Чья‑то огненно‑рыжая высокая прическа привлекла его внимание. Протиснувшись к прилавку, сплошь уставленному сотами и банками с медом, он пригляделся к знакомому лицу.
Ничего странного во встрече москвичей на южном курорте не было, но от цветущего вида Натальи Иосифовны Масличкиной, неделю тому схоронившей дочь, Першину стало не по себе. Яркий наряд, шляпа с широкими полями, большие розовые очки в дорогой оправе на полном, покрытом ровным слоем загара лице – все в ней смутило Першина, остановило порыв подойти и выразить соболезнование. Судя по золотозубой улыбке, госпожа Масличкина в участии не нуждалась. Он еще потоптался, понаблюдал за нею искоса и собрался уходить, как она вдруг повернулась в его сторону и задержала на нем растерянный взгляд, и тогда уже ретироваться было невежливо. Першин кивнул, но ответного кивка не дождался: Масличкина гордо вскинула голову и, растолкав покупателей, поспешно удалилась.
«Странно, – направляясь к выходу, думал Першин. – Будто врага увидела».
«Вы же гений, вы Моцарт!» – эхом прозвучали слова Масличкиной, выкрикнутые ею перед операцией.

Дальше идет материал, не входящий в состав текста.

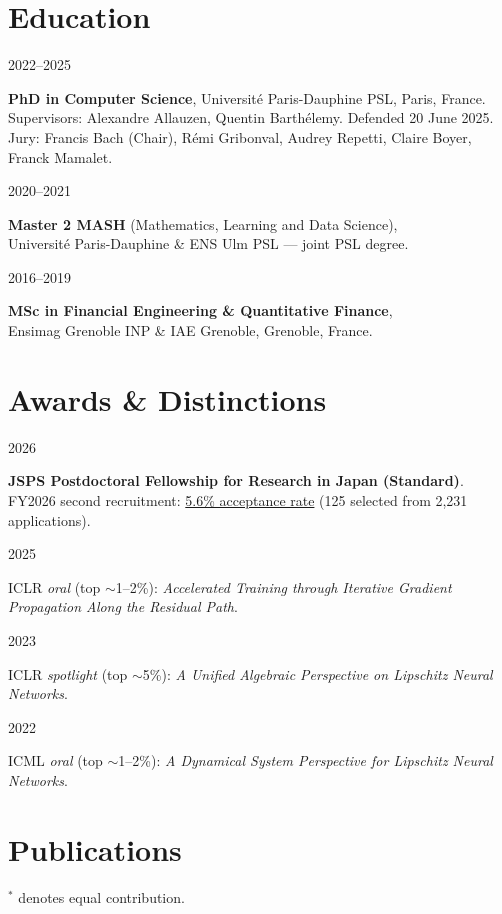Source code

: \documentclass[10pt,a4paper]{article}
\newcommand{\cv}[2]{%
  \noindent\begin{minipage}[t]{0.135\textwidth}%
    \strut\raggedright\small\color{dategray} #1%
  \end{minipage}%
  \hspace{0.015\textwidth}%
  \begin{minipage}[t]{0.845\textwidth}%
    \strut #2%
  \end{minipage}\par\vspace{5pt}%
}
\begin{document}
\section{Education}
\cv{2022–2025}{\textbf{PhD in Computer Science}, Université Paris-Dauphine PSL, Paris, France.\\
    Supervisors: Alexandre Allauzen, Quentin Barthélemy. Defended 20 June 2025.\\
    Jury: Francis Bach (Chair), Rémi Gribonval, Audrey Repetti, Claire Boyer, Franck Mamalet.}
\cv{2020–2021}{\textbf{Master 2 MASH} (Mathematics, Learning and Data Science),\\
    Université Paris-Dauphine \& ENS Ulm PSL — joint PSL degree.}
\cv{2016–2019}{\textbf{MSc in Financial Engineering \& Quantitative Finance},\\
    Ensimag Grenoble INP \& IAE Grenoble, Grenoble, France.}

\section{Awards \& Distinctions}
\cv{2026}{\textbf{JSPS Postdoctoral Fellowship for Research in Japan (Standard)}.\\
    FY2026 second recruitment: \href{https://www.jsps.go.jp/english/e-fellow/e-ippan/adoption/2026.html}{5.6\% acceptance rate} (125 selected from 2,231 applications).}
\cv{2025}{ICLR \emph{oral} (top $\sim$1–2\%): \textit{Accelerated Training through Iterative Gradient Propagation Along the Residual Path}.}
\cv{2023}{ICLR \emph{spotlight} (top $\sim$5\%): \textit{A Unified Algebraic Perspective on Lipschitz Neural Networks}.}
\cv{2022}{ICML \emph{oral} (top $\sim$1–2\%): \textit{A Dynamical System Perspective for Lipschitz Neural Networks}.}

\newpage
\section{Publications}
{\small $^{*}$ denotes equal contribution.}
\vspace{6pt}
\end{document}
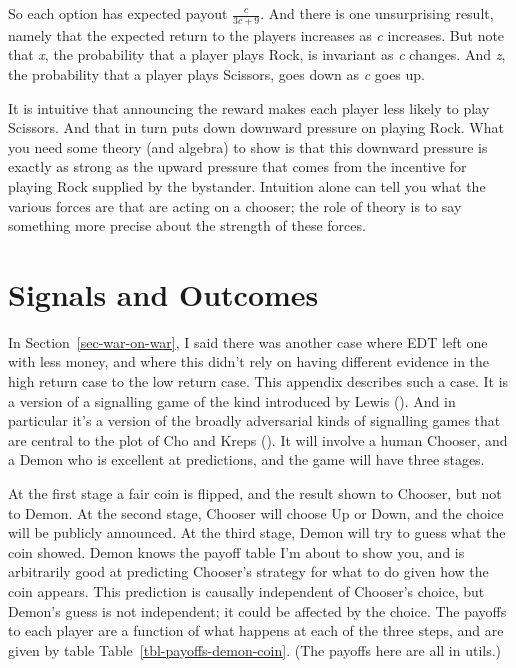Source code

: \documentclass[
  12pt,
  letterpaper,
  DIV=11,
  numbers=noendperiod]{scrreprt}
\begin{document}
So each option has expected payout \(\frac{c}{3c+9}\). And there is one
unsurprising result, namely that the expected return to the players
increases as \emph{c} increases. But note that \emph{x}, the probability
that a player plays Rock, is invariant as \emph{c} changes. And
\emph{z}, the probability that a player plays Scissors, goes down as
\emph{c} goes up.

It is intuitive that announcing the reward makes each player less likely
to play Scissors. And that in turn puts down downward pressure on
playing Rock. What you need some theory (and algebra) to show is that
this downward pressure is exactly as strong as the upward pressure that
comes from the incentive for playing Rock supplied by the bystander.
Intuition alone can tell you what the various forces are that are acting
on a chooser; the role of theory is to say something more precise about
the strength of these forces.

\chapter{Signals and Outcomes}\label{sec-war-signal}

In Section~\ref{sec-war-on-war}, I said there was another case where EDT
left one with less money, and where this didn't rely on having different
evidence in the high return case to the low return case. This appendix
describes such a case. It is a version of a signalling game of the kind
introduced by Lewis (). And in particular
it's a version of the broadly adversarial kinds of signalling games that
are central to the plot of Cho and Kreps
(). It will involve a human Chooser,
and a Demon who is excellent at predictions, and the game will have
three stages.

At the first stage a fair coin is flipped, and the result shown to
Chooser, but not to Demon. At the second stage, Chooser will choose Up
or Down, and the choice will be publicly announced. At the third stage,
Demon will try to guess what the coin showed. Demon knows the payoff
table I'm about to show you, and is arbitrarily good at predicting
Chooser's strategy for what to do given how the coin appears. This
prediction is causally independent of Chooser's choice, but Demon's
guess is not independent; it could be affected by the choice. The
payoffs to each player are a function of what happens at each of the
three steps, and are given by table Table~\ref{tbl-payoffs-demon-coin}.
(The payoffs here are all in utils.)
\end{document}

Эти исполненные надежды глаза, заломанные пальцы на уровне декольте, готовность льстить, платить, молить любого из богов о спасении дочери, отчаяние, страх… И теперь – такая метаморфоза?
«Выходит, я больше не гений, не Моцарт… Не оправдываться же перед нею!.. Если больной умирает дома – виновата болезнь; если в больнице – врач. Так было, есть и будет, поиск виновного смягчает горечь утраты. Ну да «injuriarum remedium estoblivio»[2], – пришел к выводу Першин, хотя на душе у него остался осадок: дело было даже не столько в неприязненном взгляде Масличкиной, сколько в шлейфе воспоминаний, потащившемся за этой встречей.
За все время, что они с Верой отдыхали в Сочи, об их совместном будущем не было произнесено ни слова. Даже во время обещанной в Москве прогулки по самшитовой роще она не возвращалась к вопросу, что будет потом, хотя он понимал, как тяготит ее неопределенность, и решаться на что‑то нужно было рано или поздно.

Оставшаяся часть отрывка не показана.